On Sept. 17, 1787, 39 delegates signed the document that structured the United States government and continues to shape the lives of its citizens.
The Constitution secures the principles of the Declaration of Independence. The Declaration succinctly sets forth the principles of American government, the abuses of the English monarchy, and the separation of the thirteen colonies.
Sadly, the Constitution is no longer at the heart of today’s political debates. Whether debating the power of the executive in foreign affairs, the reform of immigration laws, or the role of the Supreme Court, the Constitution and its principles are pushed to the periphery. This is dangerous for several reasons.
First, the Constitution protects liberty, forming a limited government of enumerated powers sufficient to provide for the domestic tranquility and foreign defense.
Secondly, the Constitution shapes the character of the citizenry. The liberty given to American citizens provides the space for citizens to govern their own lives, freeing them to worship God and pursue their happiness.
Third, it allows politicians to elevate policy prescriptions to the level of principles. Principles should always inform policy prescription, not vice versa. Americans have flipped these prescriptions, avoiding a hard look at harmful government policies.
Fourth, the United States Constitution is the longest lived and most successful constitution in the world. No other nation has enjoyed the prosperity and liberty of the United States nor has any other nation been governed by the same document for such a length of time. For example, there have been five republics in France since the abolition of the monarchy in 1792 and the current one was born in 1958.
Fifth, the Constitution’s structural principles of federalism and separation of powers may be used to limit an overreaching and intrusive federal government.
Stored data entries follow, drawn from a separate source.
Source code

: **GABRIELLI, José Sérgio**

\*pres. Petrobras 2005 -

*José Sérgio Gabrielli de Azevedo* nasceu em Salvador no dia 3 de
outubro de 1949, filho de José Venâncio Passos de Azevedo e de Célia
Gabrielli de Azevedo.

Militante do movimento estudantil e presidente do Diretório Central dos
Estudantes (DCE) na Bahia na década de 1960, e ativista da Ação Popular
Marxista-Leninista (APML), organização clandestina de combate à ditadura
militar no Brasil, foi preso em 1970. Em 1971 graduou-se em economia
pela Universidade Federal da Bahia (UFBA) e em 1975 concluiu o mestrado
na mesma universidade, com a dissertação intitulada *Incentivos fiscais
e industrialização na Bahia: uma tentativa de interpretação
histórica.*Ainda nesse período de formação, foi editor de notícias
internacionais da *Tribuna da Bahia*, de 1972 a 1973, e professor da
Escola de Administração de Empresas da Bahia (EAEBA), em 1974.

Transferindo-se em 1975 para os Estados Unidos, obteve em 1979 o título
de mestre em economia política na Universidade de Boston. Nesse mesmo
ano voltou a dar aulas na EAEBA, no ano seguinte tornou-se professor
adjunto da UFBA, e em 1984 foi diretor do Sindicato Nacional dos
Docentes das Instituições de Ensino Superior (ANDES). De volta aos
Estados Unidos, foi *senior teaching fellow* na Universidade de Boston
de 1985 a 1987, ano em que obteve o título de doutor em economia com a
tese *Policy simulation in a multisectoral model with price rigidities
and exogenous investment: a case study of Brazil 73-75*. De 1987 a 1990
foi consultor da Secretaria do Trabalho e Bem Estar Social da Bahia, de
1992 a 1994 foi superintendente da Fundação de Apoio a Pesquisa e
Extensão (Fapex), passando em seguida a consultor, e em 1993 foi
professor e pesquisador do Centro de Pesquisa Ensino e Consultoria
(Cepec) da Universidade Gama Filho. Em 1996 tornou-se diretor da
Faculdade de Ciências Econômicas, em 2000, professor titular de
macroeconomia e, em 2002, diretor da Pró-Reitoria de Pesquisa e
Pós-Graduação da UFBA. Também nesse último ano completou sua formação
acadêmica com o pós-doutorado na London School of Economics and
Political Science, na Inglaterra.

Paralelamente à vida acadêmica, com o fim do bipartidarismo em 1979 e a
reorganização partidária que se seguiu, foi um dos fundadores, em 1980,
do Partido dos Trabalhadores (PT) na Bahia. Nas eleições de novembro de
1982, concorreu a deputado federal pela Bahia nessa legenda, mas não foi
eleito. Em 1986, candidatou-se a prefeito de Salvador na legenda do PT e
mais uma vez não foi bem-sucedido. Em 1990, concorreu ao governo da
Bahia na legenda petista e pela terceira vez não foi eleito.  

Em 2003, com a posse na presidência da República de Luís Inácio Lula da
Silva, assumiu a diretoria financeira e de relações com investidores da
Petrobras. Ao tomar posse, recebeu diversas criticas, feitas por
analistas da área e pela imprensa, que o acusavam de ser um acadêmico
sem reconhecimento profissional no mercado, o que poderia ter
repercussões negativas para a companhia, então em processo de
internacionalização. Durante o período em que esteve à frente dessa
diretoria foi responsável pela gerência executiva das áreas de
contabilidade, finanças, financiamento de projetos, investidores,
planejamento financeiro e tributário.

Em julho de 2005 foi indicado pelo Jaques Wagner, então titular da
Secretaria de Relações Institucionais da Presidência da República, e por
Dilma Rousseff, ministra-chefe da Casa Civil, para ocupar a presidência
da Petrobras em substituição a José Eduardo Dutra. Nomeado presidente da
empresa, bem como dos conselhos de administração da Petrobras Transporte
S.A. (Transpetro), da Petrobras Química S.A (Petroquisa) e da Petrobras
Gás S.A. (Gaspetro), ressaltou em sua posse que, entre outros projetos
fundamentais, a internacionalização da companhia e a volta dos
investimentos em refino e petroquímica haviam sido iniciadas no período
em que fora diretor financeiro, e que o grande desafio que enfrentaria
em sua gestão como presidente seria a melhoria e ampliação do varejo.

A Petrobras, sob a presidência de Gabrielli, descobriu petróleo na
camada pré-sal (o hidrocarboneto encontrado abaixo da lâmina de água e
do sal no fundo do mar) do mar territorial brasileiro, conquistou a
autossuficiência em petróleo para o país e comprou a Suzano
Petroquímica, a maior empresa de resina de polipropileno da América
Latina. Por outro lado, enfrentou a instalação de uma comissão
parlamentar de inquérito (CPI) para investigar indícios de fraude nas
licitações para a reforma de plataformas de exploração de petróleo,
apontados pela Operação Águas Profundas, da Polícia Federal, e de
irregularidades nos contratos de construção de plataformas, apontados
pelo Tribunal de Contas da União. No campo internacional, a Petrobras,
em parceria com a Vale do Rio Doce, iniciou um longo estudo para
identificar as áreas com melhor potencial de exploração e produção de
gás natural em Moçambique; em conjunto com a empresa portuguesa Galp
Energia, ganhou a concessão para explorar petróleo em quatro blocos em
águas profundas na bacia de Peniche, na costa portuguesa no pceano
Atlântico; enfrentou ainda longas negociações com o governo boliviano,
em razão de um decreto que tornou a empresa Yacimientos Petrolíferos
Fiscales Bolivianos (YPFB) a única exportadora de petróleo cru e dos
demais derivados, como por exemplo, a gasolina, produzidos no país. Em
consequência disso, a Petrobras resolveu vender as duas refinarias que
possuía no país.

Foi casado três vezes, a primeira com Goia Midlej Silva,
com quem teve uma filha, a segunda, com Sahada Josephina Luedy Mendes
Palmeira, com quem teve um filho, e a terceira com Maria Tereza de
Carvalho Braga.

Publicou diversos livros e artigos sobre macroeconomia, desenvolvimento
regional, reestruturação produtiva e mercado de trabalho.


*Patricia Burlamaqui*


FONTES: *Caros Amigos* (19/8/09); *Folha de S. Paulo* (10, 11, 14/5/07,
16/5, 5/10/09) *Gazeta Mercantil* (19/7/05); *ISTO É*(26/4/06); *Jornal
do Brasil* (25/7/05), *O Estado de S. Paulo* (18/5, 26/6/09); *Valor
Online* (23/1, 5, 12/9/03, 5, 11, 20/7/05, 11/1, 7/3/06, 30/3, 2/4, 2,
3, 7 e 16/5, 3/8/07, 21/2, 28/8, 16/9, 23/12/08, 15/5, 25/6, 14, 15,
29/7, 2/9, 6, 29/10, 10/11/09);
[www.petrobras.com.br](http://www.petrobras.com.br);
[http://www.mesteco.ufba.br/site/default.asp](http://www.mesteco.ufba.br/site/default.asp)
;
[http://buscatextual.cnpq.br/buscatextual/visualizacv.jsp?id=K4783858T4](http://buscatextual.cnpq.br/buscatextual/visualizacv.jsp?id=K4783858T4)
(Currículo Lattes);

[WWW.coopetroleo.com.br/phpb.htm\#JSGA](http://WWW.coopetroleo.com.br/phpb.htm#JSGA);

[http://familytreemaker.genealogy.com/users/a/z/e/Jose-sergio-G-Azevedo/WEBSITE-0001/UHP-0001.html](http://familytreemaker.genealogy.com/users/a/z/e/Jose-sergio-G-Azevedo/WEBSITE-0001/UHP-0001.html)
The Constitution established a regime of enumerated powers; all others were reserved to the states.
Separation of powers prevents tyranny and enables each branch of government to properly fulfill its role-making, enforcing, or adjudicating law. It has been abandoned with the creation of the administrative state that regularly combines the legislative, executive, and judicial powers the Founders so carefully separated and cabined.
This Constitution, written by the Framers and approved by the people, has been abandoned for what is often called the living Constitution. The argument is simple: the Framers could not anticipate modern capitalism, modern technology, or the modern definition of justice.
In other words, modern society has progressed so far that the limits placed upon the national government prevent future progress. Therefore, it is necessary for the Constitution to stretch and grow with changing times.
Progressives have both abandoned the Constitution and created the Administrative State. The limits of the Constitution were ignored to create numerous agencies to deal with the problems of modern life. These agencies often violate the unitary authority of the executive, the non-delegation doctrine of legislative authority, and separation of powers. They not only in effect create law but they also enforce and adjudicate it. Great and excessive power has been placed in the hands of fallible men.
The Constitution, however, upholds principles that are based not on material conditions but upon human nature. All men are born equal with individual rights that cannot be violated. In order to better protect their rights they consent to form governments.
The Federalist Papers present the sober view of human nature held by the Founders. Men are neither angels, removing the necessity of government, nor are they without any possibility of doing good. Therefore, a limited government is necessary to protect the rights of individuals and the best check upon the government is republicanism.
The present Supreme Court vacancy represents the chance for Americans to examine the Constitution, its structure, its underlying principles, and how it shapes the regime.
American citizens should reflect long and hard about which parties and politicians best govern in accordance with the Constitution and its limits, as well the principles of the Declaration that state all men are born equal.
It is only through a return to the Constitution and fidelity to the principles it protects that the American regime can be restored to her former glory. That is a goal Americans devoted to liberty should strive for.
Zachary Rogers is a Colorado native of rural Elbert County. He earned an AA at Pikes Peak Community College, a bachelors of history from the University of Colorado Springs with a minor in philosophy, and a masters in political theory from Hillsdale College. He has worked at GE Vital Signs, Subway, Community Banks of Colorado, and Best Buy. He has interned as an education intern at the Independence Institute, Hillsdale College Churchill Project, and as a graduate research assistant for the Hillsdale College Allan P. Kirby Jr., Center for Constitutional Studies and Citizenship.